Phase III clinical trial with Bayer’s nifurtimox demonstrates the safety and efficacy of new formulation to treat children with Chagas disease

Largest clinical treatment study to date in pediatric patients with Chagas disease / Easily dividable and dispersible nifurtimox tablet for improved weight-adjusted dosing of newborns, infants, and children

Berlin / Barcelona, – Bayer today presented the results of the CHICO (CHagas disease In Children treated with nifurtimOx) phase III clinical study of nifurtimox in pediatric patients with Chagas disease at the “XV. Taller sobre la enfermedad de Chagas” conference in Barcelona.

CHICO was a prospective, randomized, double-blind, historically controlled phase III trial to evaluate the efficacy, safety, and pharmacokinetics of nifurtimox in 330 pediatric patients with acute or chronic Chagas disease conducted at 25 investigational sites in Argentina, Bolivia, and Colombia between 2016 and 2018.

The study met its primary endpoint by demonstrating the superiority of the 60-day nifurtimox treatment compared with historical placebo control in serological response at one year after end of treatment. In the overall study population, the serological response to a shorter nifurtimox treatment duration of 30 days was lower when compared to the 60-day treatment. Treatment with nifurtimox at body weight-adjusted dosing showed a good safety profile.

“An adequate dispersable formulation of nifurtimox is a big step forward toward achieving the goal of treating all infected children,” said Dr Jaime Altcheh, Head of the Department of Parasitology and Chagas disease at the Ricardo Gutierrez Children’s Hospital in Buenos Aires, Argentina, and Coordinating Investigator of the phase III CHICO trial. “Early treatment after infection is very important to prevent manifestation of the disease in adulthood.”

The targets for controlling Chagas disease are eliminating transmission, controlling the vector, treating girls and women at childbearing age (to avoid transplacental transmission), and testing blood prior to transfusion. In addition, the aim is to make healthcare access available for the infected population at all stages of the disease.

The treatment of Chagas disease is based on only two nitroheterocyclic compounds, nifurtimox and benznidazole. To date, nifurtimox has only been available as a 120 mg tablet, which is difficult to administer, especially to younger children. Bayer has now developed a 30 mg tablet. Both tablets are now fast dispersible formulations, which can be easily divided. They can also be rapidly dissolved in water to form a slurry, which can be given to those with difficulties in swallowing tablets.

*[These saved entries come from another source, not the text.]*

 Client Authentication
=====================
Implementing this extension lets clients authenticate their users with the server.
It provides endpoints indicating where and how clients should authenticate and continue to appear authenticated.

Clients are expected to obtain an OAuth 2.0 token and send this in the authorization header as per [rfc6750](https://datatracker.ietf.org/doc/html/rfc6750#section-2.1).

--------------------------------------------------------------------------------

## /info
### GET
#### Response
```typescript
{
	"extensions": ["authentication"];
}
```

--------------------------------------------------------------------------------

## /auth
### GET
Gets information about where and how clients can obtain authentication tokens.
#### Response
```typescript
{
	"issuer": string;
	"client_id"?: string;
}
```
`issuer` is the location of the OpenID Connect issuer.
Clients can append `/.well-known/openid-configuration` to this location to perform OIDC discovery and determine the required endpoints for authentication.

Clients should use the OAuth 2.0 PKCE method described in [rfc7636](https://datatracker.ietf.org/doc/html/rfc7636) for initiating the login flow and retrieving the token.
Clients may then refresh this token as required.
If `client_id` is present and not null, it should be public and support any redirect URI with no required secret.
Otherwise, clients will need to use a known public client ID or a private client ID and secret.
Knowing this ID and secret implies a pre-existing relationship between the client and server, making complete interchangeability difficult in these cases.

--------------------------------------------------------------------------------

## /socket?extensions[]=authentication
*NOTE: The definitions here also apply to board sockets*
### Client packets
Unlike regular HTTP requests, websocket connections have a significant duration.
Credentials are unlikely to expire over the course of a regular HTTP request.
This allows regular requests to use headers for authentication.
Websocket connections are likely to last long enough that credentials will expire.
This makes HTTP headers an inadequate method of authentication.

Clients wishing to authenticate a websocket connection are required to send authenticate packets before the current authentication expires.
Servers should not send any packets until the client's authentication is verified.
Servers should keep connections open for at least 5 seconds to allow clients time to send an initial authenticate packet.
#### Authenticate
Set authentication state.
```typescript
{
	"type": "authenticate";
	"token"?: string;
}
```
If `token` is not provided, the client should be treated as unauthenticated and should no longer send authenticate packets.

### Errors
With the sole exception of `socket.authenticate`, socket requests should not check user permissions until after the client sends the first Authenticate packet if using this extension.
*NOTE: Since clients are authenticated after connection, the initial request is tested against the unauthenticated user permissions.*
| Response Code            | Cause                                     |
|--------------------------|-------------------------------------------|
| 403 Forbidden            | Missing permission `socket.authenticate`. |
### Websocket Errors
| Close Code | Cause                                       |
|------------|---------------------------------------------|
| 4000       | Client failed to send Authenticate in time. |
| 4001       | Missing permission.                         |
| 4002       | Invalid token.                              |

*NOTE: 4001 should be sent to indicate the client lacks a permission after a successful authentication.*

The new formulations were successfully used in CHICO and will improve dosing accuracy, safety, and adherence to treatment in children of all age groups.

“Children are the most vulnerable patient group suffering from Chagas disease. With the successful completion of the CHICO study, an important milestone of our long-standing commitment to improve the treatment of Chagas has been achieved,” said Dr Joerg Moeller, Member of the Executive Committee of Bayer AG´s Pharmaceutical Division and Head of Research and Development.

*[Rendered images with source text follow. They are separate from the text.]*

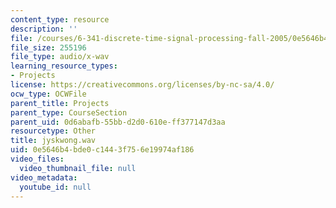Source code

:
 ```yaml
---
content_type: resource
description: ''
file: /courses/6-341-discrete-time-signal-processing-fall-2005/0e5646b4bde0c1443f756e19974af186_jyskwong.wav
file_size: 255196
file_type: audio/x-wav
learning_resource_types:
- Projects
license: https://creativecommons.org/licenses/by-nc-sa/4.0/
ocw_type: OCWFile
parent_title: Projects
parent_type: CourseSection
parent_uid: 0d6abafb-55bb-d2d0-610e-ff377147d3aa
resourcetype: Other
title: jyskwong.wav
uid: 0e5646b4-bde0-c144-3f75-6e19974af186
video_files:
  video_thumbnail_file: null
video_metadata:
  youtube_id: null
---
```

The majority of infections are asymptomatic. Symptomatic cases only show minor, flu-like symptoms which appear directly after infection. About two months later, Chagas disease enters a chronic stage that progresses for years, leading to severe organ damage and finally to sudden cardiac death. Education, early diagnosis, and treatment are essential in the fight against Chagas disease.

Today fewer than 1% of people infected with Chagas disease are treated due to low disease awareness and limited access to treatment. Bayer is committed to improving access to nifurtimox by new applications for registrations and making the new formulations available in countries with a high disease burden.

About Chagas disease
Chagas disease is named after Carlos Ribeiro Justiniano Chagas, a Brazilian physician and researcher who discovered the disease in 1909. Chagas is an infectious disease caused by single-cell parasites (trypanosoma) which are transmitted to humans via the feces of kissing bugs or triatomines. Chagas disease can also be transmitted by infected blood transfusions, organ transplantation, or during pregnancy or birth from the infected mother to her unborn child.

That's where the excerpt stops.